But not according to the plan. Half the captains would have been dead, ideally. That would have forced Urahara Kisuke right back into Soul Society, even if Yamamoto had had to send Shunsui and Ukitake both to bring him. Doubtlessly he was working to end their plot and was in communication with Soul Society, but with him hiding in the real world, locating the ex-taichou without casualties was going to be a pain.
He was a problem. But he wasn't the biggest problem.
The biggest problem was Hitsugaya, whether Aizen-sama wanted to admit it or not.
Gin's smile widened at the idea that Hitsugaya-kun was a big problem. He was actually short even for his age, and he was barely more than Gin himself had been when he'd run into Matsumoto. But he was ridiculously powerful. Too powerful. He was still young enough to be earnest, but his resolve and wisdom were far too advanced for his age, no matter what experiences he'd had in the real world. It didn't help that he'd sworn so seriously to kill both Aizen-sama and Gin himself, for the same crime.
Maybe he was the guardian said to be sent, the one out of mythology. Mythology had a nasty habit of being based in fact. And depending on how true it was, there was no guarantee that the small captain would be affected by the same limitations of other shinigami. That young prodigy might very well have figured out a way to access exactly the same sorts of powers Aizen-sama was certain could not be obtained without Hougyoku.
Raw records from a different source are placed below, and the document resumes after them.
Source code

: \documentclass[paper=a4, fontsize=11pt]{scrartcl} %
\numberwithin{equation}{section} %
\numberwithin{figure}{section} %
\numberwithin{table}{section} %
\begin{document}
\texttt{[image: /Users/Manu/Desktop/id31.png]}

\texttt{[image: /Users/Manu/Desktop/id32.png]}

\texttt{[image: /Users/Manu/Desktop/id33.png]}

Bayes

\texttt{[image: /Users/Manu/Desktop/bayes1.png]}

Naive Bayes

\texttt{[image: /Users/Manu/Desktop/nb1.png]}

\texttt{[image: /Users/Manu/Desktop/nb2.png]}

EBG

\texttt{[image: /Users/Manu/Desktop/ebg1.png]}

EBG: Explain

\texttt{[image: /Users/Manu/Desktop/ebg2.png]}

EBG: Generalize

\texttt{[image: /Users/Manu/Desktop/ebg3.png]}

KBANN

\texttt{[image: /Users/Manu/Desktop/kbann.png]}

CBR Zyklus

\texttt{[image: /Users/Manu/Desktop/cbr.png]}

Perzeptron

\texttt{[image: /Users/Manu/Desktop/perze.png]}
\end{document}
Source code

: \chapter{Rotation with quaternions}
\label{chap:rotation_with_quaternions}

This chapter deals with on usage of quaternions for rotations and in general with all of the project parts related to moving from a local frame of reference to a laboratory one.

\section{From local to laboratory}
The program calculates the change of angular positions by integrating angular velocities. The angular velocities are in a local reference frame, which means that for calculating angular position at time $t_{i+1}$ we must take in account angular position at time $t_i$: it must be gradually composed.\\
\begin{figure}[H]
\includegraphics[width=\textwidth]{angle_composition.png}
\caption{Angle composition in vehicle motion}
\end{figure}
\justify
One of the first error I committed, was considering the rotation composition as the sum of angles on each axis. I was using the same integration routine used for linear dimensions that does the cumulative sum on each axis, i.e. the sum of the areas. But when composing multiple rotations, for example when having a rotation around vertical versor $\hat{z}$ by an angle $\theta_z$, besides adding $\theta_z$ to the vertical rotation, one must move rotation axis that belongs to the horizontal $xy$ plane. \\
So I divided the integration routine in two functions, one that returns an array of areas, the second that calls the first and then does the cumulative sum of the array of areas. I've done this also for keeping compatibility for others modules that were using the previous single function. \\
It would be as though the boy had a Hollow inside of him.
And the weird darkness in the reiatsu the Kurosaki boy had flared off during his fight with Byakuya . . . it was almost the same darkness he felt when he looked at his end.
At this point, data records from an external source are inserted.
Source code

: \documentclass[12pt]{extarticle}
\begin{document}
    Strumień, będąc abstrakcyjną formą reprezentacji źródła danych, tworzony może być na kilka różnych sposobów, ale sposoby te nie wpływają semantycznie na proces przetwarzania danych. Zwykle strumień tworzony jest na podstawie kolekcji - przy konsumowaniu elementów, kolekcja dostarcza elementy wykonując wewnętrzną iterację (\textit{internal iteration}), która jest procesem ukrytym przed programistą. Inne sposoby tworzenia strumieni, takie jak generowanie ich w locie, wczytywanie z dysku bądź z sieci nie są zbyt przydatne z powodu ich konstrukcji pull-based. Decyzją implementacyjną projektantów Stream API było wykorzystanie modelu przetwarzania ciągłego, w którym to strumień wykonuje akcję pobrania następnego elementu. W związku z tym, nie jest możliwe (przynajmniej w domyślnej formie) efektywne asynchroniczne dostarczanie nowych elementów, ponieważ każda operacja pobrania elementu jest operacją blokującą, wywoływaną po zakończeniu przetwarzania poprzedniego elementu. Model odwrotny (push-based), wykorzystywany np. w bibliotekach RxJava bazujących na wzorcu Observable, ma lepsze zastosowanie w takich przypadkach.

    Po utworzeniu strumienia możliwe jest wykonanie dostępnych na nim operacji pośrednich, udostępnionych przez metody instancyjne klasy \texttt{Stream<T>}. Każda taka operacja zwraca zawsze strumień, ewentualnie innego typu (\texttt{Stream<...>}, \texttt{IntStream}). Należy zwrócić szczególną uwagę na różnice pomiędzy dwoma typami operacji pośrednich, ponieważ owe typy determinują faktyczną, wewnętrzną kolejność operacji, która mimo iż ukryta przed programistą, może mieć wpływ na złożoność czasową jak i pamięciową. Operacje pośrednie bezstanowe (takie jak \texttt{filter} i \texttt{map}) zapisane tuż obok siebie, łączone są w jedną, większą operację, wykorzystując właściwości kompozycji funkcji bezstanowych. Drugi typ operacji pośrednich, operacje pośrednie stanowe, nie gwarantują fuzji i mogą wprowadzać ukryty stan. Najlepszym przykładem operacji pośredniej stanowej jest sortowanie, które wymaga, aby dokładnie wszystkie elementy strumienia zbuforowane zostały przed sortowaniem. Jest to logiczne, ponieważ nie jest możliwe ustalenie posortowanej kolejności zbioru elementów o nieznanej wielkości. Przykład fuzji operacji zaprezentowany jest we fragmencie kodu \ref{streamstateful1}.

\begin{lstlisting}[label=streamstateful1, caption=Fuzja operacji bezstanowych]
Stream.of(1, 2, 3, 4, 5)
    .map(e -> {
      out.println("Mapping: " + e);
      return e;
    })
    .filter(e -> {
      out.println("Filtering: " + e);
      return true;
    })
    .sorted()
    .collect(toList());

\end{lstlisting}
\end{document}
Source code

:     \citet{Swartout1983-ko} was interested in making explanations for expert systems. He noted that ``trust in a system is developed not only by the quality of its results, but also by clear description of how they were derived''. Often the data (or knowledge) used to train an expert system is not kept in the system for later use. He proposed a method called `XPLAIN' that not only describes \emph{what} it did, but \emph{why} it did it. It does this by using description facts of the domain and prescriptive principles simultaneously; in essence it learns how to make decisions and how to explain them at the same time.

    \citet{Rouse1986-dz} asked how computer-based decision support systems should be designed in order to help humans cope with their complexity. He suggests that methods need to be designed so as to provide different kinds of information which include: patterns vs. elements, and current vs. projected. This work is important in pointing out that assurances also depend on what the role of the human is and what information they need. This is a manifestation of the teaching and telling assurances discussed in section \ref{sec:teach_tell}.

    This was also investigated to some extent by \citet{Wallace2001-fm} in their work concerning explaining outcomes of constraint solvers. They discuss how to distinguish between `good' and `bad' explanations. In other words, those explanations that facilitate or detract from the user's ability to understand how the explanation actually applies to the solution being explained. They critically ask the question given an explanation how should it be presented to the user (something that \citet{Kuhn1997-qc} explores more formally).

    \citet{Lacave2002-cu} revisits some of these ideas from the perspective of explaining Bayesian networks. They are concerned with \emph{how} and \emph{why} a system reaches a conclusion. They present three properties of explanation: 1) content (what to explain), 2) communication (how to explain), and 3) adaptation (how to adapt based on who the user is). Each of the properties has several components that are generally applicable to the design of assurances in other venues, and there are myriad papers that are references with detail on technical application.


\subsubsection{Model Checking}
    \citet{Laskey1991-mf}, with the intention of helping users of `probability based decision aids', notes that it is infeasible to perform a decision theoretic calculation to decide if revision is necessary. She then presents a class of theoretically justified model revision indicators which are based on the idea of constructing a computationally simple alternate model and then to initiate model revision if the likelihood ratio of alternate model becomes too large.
The one that would ultimately kill him.
The one that would ultimately make a move to stop Aizen-sama.
The one that had no chance of succeeding.
The one that stood so sadly at the foot of the stairs, his back to Gin, as he listened to the pointless rantings of one of his fellow Arrancar.
The one that was not afraid.
It was some other emotion that he knew well. He assumed fear and shyness instead of ease and smiles, he spoke formally and softly rather than familiarly, and he knew it as well as Gin knew fear. It wasn't love, it wasn't justice, it wasn't any emotion Gin could identify.
But knowing it so completely, Gin had seen that the instant he'd laid eyes on the Arrancar.
They were two of a kind.
That was also probably why Aizen-sama trusted the other man. Aizen-sama understood what drove this man, just as he understood what drove Gin.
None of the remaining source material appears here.